Scandal-Plagued Top Veterans Affairs Officials Keep Their Jobs, Can’t Even Be Reassigned

Veterans Affairs
AP Photo/Molly Riley, File

Two officials for the Department of Veterans Affairs — at the center of the scandal plaguing that agency — will keep their jobs and have proven impervious to efforts of reassigning them.

“Diana Rubens, Philadelphia Regional Office director, and Kimberly Graves, director of the St. Paul, Minn., regional office, have faced harsh criticism since an inspector general report last fall accused them of pocketing more than $400,000 in moving costs for questionable job moves,” the Military Times reports.

“Lawmakers have repeatedly accused the pair of gaming the promotion system for personal gain, at the expense of veterans care. VA leaders have criticized the two only for ‘judgement errors’ in how they handled the job moves, and supported both as reliable and responsible executives,” the report continues.

Despite that bit of agency spin, VA officials tried to discipline the executives and assign them to different positions — tried and failed.

The Merit Systems Protection Board shot down the disciplinary action, and both Rubens and Graves kept their jobs, with gushing praise for their management skills from Deputy VA Secretary Sloan Gibson, followed by some hedging from Gibson that disciplinary action against the two, and two other senior executives, might still be forthcoming.

This despite an Inspector General report that charged Rubens and Graves with “abusing their authority to reassign other directors to jobs elsewhere within VA, then moving into the vacant positions themselves,” as the Military Times puts it.

“Investigators said the moves carried with them generous relocation payouts. Graves, who makes nearly $174,000 a year, got more than $129,000 to move from Philadelphia to Minnesota. Rubens, who makes $181,000, received more than $288,000 to move from Washington, D.C., to Philadelphia,” says the report.

At least the scandal forced the VA to suspend that expensive relocation program, which blew $1.8 million on reassigning 23 senior executives — almost always with pay raises, as the Washington Post reported, even though a freeze on senior executive pay had supposedly been ordered by the White House. The program was supposed to be used only rarely, for jobs that were exceptionally difficult to fill.

When Acting Undersecretary for Benefits Danny Pummill was asked in November by the House Veterans Affairs Committee how the program could have been so flagrantly abused, he mumbled, “We weren’t paying attention to everything we should have been paying attention to. We need to do a better job of that.”

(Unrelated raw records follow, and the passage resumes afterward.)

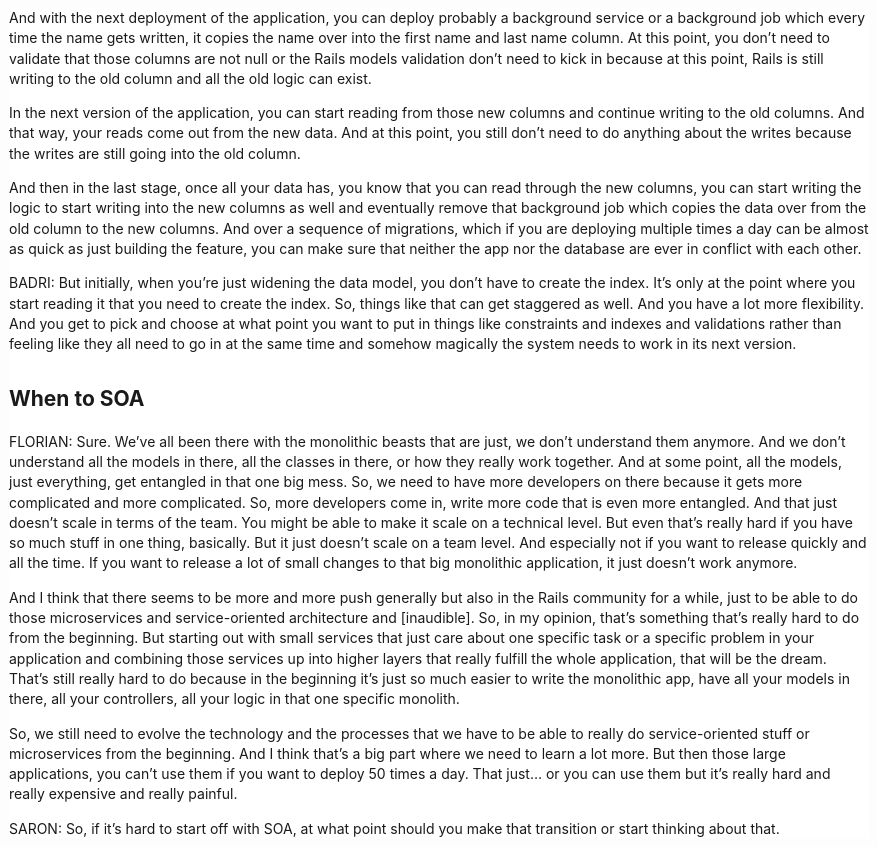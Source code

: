 And with the next deployment of the application, you can deploy probably a background service or a background job which every time the name gets written, it copies the name over into the first name and last name column. At this point, you don’t need to validate that those columns are not null or the Rails models validation don’t need to kick in because at this point, Rails is still writing to the old column and all the old logic can exist.

In the next version of the application, you can start reading from those new columns and continue writing to the old columns. And that way, your reads come out from the new data. And at this point, you still don’t need to do anything about the writes because the writes are still going into the old column.

And then in the last stage, once all your data has, you know that you can read through the new columns, you can start writing the logic to start writing into the new columns as well and eventually remove that background job which copies the data over from the old column to the new columns. And over a sequence of migrations, which if you are deploying multiple times a day can be almost as quick as just building the feature, you can make sure that neither the app nor the database are ever in conflict with each other.

BADRI:  But initially, when you’re just widening the data model, you don’t have to create the index. It’s only at the point where you start reading it that you need to create the index. So, things like that can get staggered as well. And you have a lot more flexibility. And you get to pick and choose at what point you want to put in things like constraints and indexes and validations rather than feeling like they all need to go in at the same time and somehow magically the system needs to work in its next version.

## When to SOA

FLORIAN:  Sure. We’ve all been there with the monolithic beasts that are just, we don’t understand them anymore. And we don’t understand all the models in there, all the classes in there, or how they really work together. And at some point, all the models, just everything, get entangled in that one big mess. So, we need to have more developers on there because it gets more complicated and more complicated. So, more developers come in, write more code that is even more entangled. And that just doesn’t scale in terms of the team. You might be able to make it scale on a technical level. But even that’s really hard if you have so much stuff in one thing, basically. But it just doesn’t scale on a team level. And especially not if you want to release quickly and all the time. If you want to release a lot of small changes to that big monolithic application, it just doesn’t work anymore.

And I think that there seems to be more and more push generally but also in the Rails community for a while, just to be able to do those microservices and service-oriented architecture and [inaudible]. So, in my opinion, that’s something that’s really hard to do from the beginning. But starting out with small services that just care about one specific task or a specific problem in your application and combining those services up into higher layers that really fulfill the whole application, that will be the dream. That’s still really hard to do because in the beginning it’s just so much easier to write the monolithic app, have all your models in there, all your controllers, all your logic in that one specific monolith.

So, we still need to evolve the technology and the processes that we have to be able to really do service-oriented stuff or microservices from the beginning. And I think that’s a big part where we need to learn a lot more. But then those large applications, you can’t use them if you want to deploy 50 times a day. That just… or you can use them but it’s really hard and really expensive and really painful.

SARON:  So, if it’s hard to start off with SOA, at what point should you make that transition or start thinking about that.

“It’s devastating that the senior leaders are not held as accountable as the lowest people in the organization,” Pummill admitted.

Acting Inspector General Linda Halliday vowed to Congress that “the most critical change” to the agency’s culture would be “ensuring that those who abused the program are punished.”

Diana Rubens and Kimberly Graves pled the Fifth and refused to testify on the matter. Now they have become the latest in a line of Obama administration officials to face no disciplinary action for behavior they claimed they couldn’t discuss without implicating themselves in criminal activity.

Pummill was wrong about the VA “needing to do a better job” of policing abuse at the highest levels. All it really needed to do was wave the scandal away, even though the Rubens and Graves cases were supposed to be the first high-profile exercises of new legal authority the VA was given to speed up disciplinary action. Refusing to give Congress anything but vague promises of reform, and holding absolutely no one accountable for their actions, continues to be a successful strategy for the Department of Veterans Affairs.

As the Military Times reported on February 1, the major reason cited by an administrative judge for overturning the punitive demotion of Rubens and Graves was that another executive, Beth McCoy of the Veterans Benefits Administration, did the same thing and got promoted. It was deemed unfair to punish Rubens and Graves with “inconsistent treatment” for a comparable offense.